*** STORED DATA ***
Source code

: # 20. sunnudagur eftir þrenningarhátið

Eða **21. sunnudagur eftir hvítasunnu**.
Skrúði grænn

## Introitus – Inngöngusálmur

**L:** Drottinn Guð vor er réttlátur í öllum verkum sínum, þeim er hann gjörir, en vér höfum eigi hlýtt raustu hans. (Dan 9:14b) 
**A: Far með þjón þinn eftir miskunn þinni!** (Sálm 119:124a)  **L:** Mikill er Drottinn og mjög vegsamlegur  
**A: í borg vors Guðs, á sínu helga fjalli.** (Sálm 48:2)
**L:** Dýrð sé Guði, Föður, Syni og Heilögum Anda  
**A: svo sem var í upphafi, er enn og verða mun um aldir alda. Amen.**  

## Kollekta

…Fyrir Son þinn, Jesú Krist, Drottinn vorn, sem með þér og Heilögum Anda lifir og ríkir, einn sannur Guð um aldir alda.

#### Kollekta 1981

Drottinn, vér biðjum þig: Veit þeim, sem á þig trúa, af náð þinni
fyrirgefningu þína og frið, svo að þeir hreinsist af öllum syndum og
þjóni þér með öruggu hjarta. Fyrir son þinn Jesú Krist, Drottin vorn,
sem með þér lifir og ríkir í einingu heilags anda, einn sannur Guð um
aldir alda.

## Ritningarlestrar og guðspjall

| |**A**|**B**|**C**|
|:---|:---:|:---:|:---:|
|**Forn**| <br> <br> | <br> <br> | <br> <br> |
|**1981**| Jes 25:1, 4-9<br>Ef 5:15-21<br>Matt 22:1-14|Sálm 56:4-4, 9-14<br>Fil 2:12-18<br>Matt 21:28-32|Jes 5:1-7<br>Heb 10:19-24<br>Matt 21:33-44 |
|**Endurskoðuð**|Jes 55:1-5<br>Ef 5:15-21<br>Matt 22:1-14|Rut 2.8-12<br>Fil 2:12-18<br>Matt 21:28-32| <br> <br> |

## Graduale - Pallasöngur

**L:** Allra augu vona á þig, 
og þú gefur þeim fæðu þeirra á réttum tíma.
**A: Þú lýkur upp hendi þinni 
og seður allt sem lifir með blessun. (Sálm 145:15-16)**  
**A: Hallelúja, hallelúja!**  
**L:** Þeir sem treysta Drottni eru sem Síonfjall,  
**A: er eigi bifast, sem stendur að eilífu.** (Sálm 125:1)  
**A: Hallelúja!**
*** End of STORED DATA ***
*** STORED DATA ***
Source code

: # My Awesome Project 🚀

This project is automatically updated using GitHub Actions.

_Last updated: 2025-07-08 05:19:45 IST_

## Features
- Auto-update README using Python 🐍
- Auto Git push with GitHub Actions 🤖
*** End of STORED DATA ***
For the string "lifir", count the lines of the entries above that include it; answer with the number only.

3